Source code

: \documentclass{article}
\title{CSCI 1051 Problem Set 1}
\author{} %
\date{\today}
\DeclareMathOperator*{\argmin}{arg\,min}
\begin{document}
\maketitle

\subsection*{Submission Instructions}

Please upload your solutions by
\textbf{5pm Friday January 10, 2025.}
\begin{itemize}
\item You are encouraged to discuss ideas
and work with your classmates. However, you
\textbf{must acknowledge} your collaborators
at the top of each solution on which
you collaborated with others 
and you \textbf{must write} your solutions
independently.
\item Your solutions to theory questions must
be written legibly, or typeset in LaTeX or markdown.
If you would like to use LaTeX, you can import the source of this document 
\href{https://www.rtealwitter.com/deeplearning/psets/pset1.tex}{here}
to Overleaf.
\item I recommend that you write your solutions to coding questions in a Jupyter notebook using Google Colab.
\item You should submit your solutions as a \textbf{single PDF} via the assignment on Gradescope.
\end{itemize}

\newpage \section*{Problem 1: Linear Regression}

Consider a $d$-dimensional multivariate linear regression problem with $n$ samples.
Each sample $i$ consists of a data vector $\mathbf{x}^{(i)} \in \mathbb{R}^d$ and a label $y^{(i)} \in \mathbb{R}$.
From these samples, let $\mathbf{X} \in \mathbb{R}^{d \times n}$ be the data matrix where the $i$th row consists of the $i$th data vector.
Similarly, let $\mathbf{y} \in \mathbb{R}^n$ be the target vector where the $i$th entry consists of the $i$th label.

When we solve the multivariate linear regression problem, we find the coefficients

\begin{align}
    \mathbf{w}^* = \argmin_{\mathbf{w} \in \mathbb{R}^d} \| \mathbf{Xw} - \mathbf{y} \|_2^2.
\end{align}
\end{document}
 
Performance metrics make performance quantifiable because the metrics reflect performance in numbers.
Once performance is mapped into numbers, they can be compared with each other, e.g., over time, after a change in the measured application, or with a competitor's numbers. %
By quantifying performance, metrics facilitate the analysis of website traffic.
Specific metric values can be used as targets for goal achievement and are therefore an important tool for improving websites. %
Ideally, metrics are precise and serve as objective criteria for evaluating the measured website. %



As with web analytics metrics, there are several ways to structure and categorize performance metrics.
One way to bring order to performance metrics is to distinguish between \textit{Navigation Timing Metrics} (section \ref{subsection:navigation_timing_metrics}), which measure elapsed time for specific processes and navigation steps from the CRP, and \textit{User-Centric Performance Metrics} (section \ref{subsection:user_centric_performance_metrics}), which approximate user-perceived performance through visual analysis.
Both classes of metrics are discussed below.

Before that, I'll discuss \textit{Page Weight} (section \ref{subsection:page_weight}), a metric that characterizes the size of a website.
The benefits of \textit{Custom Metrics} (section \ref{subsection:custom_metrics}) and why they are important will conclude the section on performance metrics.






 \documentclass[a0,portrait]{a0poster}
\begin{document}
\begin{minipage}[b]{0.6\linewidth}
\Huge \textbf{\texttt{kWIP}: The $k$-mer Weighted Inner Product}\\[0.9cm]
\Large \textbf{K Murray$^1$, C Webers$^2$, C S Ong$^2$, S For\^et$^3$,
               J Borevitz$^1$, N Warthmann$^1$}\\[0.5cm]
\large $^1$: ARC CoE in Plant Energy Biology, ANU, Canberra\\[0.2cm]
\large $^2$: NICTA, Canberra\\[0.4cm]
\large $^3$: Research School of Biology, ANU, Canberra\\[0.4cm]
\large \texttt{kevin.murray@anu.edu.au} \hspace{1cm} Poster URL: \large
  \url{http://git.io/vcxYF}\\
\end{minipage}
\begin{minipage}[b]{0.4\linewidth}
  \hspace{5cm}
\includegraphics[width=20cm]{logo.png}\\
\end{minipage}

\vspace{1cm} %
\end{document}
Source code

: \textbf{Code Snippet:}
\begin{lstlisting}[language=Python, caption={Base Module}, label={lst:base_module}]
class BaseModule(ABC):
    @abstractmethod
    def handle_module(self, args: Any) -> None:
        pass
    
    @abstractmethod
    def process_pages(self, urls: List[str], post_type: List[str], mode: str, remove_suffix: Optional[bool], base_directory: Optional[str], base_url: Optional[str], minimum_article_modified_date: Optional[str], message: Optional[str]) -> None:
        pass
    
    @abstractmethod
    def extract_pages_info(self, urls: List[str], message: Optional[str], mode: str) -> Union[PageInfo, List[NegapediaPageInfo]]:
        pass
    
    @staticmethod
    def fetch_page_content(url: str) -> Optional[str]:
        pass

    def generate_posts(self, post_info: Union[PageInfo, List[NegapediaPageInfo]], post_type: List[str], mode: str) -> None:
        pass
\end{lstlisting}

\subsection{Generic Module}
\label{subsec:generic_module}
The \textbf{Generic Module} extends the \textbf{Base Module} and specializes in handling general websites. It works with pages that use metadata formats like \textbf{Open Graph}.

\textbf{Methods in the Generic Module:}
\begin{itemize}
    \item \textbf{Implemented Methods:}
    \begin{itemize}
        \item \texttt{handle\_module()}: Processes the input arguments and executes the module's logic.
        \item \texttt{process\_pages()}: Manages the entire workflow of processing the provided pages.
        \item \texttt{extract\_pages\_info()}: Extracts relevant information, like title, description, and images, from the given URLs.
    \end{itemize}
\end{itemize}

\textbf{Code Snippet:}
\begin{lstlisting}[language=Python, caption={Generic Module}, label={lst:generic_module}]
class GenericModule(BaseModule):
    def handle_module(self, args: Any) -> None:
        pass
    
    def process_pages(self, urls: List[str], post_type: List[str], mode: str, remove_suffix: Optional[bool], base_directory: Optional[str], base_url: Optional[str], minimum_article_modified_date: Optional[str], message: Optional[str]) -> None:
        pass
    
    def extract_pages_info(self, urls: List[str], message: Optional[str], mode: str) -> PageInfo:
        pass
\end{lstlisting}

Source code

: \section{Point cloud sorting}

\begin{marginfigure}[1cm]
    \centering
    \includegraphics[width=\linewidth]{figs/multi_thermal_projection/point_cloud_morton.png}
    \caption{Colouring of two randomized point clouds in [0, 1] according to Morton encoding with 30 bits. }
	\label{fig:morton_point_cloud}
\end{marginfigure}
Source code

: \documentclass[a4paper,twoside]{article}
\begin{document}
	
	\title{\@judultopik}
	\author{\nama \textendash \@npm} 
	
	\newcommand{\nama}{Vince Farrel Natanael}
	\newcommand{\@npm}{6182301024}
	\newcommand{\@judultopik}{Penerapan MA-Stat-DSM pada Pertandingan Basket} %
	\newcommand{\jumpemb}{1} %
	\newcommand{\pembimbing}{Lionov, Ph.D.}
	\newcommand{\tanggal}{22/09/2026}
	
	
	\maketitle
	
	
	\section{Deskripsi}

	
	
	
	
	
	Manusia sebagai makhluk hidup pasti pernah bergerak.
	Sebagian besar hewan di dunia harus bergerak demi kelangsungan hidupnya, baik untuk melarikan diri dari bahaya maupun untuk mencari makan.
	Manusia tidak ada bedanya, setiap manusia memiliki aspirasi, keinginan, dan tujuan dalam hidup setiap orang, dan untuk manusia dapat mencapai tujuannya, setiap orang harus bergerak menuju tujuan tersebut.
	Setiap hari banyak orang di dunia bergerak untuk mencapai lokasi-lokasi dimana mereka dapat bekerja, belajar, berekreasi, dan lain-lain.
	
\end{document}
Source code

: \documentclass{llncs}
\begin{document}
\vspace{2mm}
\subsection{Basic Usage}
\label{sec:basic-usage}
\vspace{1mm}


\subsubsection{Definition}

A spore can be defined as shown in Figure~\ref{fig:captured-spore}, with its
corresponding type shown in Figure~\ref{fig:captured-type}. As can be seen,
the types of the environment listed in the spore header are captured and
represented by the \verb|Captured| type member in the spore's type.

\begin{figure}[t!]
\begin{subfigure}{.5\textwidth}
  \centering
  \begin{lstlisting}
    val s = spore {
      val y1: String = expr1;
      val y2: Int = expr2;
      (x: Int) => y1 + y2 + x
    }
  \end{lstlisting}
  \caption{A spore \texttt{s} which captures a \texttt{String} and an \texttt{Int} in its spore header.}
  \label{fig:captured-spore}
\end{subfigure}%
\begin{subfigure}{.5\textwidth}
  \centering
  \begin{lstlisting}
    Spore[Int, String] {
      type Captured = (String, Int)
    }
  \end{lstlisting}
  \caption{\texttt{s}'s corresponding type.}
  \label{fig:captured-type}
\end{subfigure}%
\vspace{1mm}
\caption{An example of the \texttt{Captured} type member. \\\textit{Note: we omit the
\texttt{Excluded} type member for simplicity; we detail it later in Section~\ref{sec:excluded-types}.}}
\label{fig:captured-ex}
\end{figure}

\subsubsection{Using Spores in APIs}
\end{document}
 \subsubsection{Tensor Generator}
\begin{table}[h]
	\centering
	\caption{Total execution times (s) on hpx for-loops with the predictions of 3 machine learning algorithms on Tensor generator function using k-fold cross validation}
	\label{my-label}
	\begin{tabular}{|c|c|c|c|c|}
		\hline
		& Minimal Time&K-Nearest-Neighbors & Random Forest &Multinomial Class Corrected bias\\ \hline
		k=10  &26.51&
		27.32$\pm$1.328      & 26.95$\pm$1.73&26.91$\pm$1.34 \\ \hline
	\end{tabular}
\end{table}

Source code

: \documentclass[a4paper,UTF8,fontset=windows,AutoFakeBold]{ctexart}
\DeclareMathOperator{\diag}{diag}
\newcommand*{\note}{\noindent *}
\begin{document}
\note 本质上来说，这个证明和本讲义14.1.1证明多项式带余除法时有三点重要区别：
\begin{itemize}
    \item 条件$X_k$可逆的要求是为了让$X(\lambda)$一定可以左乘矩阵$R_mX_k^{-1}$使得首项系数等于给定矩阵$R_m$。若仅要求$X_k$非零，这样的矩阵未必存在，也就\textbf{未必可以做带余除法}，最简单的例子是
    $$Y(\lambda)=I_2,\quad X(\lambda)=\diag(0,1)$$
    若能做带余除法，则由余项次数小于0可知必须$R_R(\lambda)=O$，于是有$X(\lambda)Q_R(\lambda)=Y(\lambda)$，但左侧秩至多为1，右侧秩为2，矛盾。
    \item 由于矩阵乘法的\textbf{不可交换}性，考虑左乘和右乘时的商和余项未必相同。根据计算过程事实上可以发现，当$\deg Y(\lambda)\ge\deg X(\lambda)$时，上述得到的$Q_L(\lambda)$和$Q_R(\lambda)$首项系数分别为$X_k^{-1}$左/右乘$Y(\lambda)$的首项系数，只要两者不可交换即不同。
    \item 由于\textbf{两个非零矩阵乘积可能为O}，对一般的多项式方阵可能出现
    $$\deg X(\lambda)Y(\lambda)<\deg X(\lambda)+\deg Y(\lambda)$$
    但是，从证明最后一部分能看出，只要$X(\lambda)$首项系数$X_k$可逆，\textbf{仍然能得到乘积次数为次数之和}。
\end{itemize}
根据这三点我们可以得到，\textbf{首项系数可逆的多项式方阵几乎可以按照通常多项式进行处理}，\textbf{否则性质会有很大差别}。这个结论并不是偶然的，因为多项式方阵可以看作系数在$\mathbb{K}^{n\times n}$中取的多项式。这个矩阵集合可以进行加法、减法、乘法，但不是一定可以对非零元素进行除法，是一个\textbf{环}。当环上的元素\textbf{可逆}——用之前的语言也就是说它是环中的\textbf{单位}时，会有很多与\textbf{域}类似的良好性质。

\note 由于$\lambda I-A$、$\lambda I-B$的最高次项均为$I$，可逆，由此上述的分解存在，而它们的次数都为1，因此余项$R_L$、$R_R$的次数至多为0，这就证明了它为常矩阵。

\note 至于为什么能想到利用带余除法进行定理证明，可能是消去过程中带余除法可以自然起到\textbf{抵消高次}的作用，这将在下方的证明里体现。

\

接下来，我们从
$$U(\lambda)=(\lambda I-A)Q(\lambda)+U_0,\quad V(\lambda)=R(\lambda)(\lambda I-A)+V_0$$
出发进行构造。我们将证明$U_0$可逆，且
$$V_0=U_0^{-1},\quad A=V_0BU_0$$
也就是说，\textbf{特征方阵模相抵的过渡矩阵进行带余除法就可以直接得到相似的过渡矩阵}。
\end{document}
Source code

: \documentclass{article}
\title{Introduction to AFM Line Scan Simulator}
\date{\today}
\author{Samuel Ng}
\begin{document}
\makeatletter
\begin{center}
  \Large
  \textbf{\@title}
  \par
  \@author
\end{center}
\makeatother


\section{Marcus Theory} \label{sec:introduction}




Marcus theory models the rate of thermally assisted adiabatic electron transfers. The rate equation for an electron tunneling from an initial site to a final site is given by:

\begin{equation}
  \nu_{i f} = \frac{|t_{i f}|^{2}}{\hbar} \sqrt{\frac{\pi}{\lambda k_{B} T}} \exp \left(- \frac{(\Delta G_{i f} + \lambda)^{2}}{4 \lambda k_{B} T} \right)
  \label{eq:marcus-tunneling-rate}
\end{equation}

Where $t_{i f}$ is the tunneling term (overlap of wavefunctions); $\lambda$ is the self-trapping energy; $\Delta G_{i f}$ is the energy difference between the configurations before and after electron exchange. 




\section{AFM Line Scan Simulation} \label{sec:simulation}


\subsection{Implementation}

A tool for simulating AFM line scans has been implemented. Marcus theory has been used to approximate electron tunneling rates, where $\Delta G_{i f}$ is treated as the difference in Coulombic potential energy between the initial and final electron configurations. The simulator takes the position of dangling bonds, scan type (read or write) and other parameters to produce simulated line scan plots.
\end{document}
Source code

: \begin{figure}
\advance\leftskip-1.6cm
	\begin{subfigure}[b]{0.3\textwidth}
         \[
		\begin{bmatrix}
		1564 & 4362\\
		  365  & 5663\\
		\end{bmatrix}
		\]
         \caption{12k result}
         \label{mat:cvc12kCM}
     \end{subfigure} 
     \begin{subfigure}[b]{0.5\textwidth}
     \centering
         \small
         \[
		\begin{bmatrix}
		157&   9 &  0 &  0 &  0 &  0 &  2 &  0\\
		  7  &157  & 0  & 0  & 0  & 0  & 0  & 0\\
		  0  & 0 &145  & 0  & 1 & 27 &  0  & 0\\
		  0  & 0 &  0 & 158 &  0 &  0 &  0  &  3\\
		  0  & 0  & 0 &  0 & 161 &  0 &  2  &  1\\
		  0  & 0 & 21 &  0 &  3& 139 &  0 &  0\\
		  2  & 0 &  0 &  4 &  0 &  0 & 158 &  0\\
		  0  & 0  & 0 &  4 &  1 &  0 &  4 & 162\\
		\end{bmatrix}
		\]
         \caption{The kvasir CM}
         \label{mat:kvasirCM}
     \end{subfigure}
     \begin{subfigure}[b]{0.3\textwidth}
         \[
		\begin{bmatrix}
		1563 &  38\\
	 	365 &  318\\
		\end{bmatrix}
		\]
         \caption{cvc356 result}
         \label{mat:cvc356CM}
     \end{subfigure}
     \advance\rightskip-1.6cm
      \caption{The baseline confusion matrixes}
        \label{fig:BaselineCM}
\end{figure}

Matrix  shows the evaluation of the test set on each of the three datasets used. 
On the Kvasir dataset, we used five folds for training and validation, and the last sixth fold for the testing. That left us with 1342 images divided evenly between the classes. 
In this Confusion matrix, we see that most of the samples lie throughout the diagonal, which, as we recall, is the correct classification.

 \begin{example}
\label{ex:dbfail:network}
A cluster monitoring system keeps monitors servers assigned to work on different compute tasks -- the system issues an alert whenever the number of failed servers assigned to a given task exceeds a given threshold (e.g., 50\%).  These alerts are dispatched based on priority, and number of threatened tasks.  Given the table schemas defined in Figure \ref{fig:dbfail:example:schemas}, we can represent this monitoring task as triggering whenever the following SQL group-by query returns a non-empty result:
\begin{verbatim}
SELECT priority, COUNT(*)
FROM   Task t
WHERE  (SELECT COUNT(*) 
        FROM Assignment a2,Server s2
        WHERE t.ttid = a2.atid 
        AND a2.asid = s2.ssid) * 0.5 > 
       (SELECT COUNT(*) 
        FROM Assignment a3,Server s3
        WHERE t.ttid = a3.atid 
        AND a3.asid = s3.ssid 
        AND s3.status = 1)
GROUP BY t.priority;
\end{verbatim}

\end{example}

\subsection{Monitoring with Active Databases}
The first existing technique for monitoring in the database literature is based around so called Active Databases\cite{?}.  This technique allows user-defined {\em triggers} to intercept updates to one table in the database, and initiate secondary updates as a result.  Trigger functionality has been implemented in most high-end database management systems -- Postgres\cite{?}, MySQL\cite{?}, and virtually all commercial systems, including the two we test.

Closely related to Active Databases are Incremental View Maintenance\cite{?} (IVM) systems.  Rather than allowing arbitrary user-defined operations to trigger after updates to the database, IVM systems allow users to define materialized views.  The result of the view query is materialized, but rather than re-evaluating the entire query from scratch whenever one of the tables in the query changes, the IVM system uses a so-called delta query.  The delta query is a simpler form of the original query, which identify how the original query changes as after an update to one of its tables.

====================

:: What you are asked to do ::
Print exactly the lines above from the one with "Consider a $d$-dimensional" to the one with "Performance metrics make", including both.

:: Response ::
Consider a $d$-dimensional multivariate linear regression problem with $n$ samples.
Each sample $i$ consists of a data vector $\mathbf{x}^{(i)} \in \mathbb{R}^d$ and a label $y^{(i)} \in \mathbb{R}$.
From these samples, let $\mathbf{X} \in \mathbb{R}^{d \times n}$ be the data matrix where the $i$th row consists of the $i$th data vector.
Similarly, let $\mathbf{y} \in \mathbb{R}^n$ be the target vector where the $i$th entry consists of the $i$th label.

When we solve the multivariate linear regression problem, we find the coefficients

\begin{align}
    \mathbf{w}^* = \argmin_{\mathbf{w} \in \mathbb{R}^d} \| \mathbf{Xw} - \mathbf{y} \|_2^2.
\end{align}
\end{document}
 
Performance metrics make performance quantifiable because the metrics reflect performance in numbers.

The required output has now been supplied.